• **WHAT YOU WILL DO**: Each line below that contains "beneficial" should be counted; give the total alone.

• **SOURCE DATA**:
• • •
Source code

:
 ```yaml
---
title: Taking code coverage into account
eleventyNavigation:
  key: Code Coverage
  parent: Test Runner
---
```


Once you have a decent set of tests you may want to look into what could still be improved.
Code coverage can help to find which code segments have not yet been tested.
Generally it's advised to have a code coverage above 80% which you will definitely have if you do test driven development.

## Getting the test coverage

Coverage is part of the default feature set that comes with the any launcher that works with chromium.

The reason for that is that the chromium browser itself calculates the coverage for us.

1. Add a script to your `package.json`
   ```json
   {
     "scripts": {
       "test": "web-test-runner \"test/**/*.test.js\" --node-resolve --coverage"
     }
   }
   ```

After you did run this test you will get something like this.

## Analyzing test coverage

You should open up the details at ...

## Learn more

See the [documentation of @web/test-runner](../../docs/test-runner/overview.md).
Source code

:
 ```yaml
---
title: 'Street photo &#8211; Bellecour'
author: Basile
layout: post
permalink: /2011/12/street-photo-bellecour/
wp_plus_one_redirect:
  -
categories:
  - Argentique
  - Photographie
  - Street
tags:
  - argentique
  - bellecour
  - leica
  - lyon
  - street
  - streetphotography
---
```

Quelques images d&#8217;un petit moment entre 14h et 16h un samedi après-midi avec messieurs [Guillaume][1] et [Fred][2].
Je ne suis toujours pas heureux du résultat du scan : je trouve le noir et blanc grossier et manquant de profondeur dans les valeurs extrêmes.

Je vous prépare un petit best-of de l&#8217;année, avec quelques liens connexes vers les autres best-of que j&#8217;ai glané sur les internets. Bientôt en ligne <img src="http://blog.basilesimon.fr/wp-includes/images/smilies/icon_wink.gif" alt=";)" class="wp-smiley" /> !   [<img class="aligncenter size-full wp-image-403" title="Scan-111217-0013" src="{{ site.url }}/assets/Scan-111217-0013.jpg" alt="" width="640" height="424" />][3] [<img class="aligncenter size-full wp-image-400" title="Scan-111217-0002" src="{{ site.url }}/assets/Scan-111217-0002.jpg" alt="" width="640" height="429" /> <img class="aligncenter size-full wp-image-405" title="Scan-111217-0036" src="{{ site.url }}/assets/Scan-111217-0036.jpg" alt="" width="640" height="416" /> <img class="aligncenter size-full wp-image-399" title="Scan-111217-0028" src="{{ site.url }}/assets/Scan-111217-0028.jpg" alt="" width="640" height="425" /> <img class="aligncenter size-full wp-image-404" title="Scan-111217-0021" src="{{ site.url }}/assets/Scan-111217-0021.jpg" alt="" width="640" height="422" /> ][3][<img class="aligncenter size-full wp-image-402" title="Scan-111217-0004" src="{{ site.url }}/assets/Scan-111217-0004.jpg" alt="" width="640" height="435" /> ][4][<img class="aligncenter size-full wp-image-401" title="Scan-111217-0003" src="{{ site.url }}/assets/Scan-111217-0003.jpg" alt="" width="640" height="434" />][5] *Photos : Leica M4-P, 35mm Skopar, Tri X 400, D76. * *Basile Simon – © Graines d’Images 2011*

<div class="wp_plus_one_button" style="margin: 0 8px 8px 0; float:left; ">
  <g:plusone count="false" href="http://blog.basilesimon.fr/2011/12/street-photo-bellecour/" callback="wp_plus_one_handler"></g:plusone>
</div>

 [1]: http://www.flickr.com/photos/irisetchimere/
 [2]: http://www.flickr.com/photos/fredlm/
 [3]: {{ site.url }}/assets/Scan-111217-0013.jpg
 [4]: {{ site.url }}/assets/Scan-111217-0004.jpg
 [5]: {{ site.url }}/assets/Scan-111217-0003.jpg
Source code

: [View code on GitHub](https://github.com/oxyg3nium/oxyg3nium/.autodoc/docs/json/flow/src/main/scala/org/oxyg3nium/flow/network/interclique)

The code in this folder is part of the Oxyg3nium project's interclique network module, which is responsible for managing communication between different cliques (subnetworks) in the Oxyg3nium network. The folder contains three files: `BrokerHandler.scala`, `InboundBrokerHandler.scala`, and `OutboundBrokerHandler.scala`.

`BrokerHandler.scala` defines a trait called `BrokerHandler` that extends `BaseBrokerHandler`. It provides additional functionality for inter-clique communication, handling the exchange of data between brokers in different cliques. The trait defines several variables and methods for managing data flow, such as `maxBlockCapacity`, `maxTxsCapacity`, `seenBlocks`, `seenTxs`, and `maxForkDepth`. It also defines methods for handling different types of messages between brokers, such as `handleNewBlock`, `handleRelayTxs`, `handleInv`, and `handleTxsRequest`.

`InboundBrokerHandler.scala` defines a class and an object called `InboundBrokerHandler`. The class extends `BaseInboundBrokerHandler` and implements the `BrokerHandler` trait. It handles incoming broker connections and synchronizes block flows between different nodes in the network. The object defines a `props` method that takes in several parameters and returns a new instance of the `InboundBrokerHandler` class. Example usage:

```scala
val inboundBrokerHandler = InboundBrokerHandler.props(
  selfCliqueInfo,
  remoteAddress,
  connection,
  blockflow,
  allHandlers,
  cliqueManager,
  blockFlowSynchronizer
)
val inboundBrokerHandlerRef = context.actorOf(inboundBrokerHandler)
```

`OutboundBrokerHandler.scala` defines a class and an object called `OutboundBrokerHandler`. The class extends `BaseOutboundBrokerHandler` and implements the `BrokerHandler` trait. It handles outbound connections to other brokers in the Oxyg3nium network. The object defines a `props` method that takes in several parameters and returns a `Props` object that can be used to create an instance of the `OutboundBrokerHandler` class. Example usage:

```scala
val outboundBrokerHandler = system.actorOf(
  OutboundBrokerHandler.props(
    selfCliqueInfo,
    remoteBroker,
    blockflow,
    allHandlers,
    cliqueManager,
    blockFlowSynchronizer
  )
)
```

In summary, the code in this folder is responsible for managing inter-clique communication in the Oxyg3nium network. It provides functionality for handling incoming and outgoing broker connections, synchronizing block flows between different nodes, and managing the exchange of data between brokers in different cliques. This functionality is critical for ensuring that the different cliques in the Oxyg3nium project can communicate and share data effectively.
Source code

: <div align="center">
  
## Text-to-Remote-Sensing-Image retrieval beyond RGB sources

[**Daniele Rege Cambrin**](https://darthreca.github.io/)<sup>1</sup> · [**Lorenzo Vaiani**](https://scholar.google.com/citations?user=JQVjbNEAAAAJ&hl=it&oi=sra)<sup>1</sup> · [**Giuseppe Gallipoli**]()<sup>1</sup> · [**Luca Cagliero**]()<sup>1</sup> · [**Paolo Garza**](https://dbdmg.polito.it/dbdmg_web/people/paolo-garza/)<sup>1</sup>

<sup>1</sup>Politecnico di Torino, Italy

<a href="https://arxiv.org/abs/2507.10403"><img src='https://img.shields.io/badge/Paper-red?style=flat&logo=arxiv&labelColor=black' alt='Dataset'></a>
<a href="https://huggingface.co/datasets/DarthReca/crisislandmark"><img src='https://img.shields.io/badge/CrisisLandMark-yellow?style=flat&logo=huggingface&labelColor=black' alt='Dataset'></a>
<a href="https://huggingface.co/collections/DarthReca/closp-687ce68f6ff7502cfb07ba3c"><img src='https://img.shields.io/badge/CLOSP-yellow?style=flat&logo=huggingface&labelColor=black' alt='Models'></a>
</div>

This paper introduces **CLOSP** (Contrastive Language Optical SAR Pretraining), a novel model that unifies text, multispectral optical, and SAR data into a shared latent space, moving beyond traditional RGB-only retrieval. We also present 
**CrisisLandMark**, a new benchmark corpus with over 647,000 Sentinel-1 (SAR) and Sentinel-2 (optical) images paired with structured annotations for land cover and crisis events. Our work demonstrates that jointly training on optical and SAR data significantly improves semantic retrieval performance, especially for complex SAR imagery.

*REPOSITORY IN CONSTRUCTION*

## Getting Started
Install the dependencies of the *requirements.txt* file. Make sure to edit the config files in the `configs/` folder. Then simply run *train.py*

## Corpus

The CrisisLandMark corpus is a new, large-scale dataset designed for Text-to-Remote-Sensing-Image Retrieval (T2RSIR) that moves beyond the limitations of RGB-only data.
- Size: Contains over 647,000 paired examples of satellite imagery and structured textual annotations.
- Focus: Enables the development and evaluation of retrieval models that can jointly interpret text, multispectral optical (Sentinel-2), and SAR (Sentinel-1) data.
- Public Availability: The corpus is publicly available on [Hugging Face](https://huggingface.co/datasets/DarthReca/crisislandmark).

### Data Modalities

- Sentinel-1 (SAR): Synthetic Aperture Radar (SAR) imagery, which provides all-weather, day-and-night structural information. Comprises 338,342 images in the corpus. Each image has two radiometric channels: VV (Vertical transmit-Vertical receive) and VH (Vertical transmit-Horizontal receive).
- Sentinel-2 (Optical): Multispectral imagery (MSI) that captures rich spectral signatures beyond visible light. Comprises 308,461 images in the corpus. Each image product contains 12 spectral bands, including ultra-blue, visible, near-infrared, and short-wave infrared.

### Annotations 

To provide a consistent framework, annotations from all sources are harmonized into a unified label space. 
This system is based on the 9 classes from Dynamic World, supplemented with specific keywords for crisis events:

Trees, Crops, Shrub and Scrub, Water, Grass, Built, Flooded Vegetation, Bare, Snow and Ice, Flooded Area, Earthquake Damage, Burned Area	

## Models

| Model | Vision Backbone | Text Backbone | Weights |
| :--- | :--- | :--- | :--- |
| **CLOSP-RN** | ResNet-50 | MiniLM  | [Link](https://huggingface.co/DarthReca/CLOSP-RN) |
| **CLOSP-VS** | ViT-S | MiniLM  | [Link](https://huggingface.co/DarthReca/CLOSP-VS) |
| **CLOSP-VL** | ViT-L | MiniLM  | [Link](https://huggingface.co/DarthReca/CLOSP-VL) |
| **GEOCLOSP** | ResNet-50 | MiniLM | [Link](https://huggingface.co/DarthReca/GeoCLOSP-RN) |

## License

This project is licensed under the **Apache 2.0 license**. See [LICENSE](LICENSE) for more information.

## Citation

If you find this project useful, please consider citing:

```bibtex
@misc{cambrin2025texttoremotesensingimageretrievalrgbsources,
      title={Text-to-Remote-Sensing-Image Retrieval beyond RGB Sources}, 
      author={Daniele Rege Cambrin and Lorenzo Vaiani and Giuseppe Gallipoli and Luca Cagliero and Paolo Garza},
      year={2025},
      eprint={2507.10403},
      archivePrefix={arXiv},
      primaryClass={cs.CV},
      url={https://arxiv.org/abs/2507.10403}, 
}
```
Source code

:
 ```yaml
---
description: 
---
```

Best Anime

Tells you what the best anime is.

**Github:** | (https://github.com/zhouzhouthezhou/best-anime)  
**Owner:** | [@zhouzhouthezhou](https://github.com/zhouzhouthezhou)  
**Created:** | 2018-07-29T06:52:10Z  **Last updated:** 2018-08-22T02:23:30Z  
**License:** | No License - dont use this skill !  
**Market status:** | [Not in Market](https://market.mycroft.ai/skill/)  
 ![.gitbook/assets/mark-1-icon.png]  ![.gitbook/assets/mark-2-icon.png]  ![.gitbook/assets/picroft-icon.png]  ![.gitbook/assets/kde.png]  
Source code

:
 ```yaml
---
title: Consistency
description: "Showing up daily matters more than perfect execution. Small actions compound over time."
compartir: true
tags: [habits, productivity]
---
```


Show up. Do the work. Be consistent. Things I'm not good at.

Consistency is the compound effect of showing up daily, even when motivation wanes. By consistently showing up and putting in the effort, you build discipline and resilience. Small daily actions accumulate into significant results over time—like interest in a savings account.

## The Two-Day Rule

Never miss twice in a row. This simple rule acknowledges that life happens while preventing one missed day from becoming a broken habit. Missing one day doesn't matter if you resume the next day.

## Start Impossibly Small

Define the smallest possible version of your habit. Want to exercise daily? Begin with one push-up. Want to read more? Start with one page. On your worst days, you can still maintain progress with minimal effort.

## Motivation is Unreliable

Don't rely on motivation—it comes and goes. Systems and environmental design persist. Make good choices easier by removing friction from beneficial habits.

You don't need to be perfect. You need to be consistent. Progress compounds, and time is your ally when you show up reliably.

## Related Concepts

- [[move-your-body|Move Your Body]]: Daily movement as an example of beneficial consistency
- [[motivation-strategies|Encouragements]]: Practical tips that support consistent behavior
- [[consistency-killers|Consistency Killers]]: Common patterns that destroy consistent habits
• • •
• **EXERCISE SOLUTION**: 2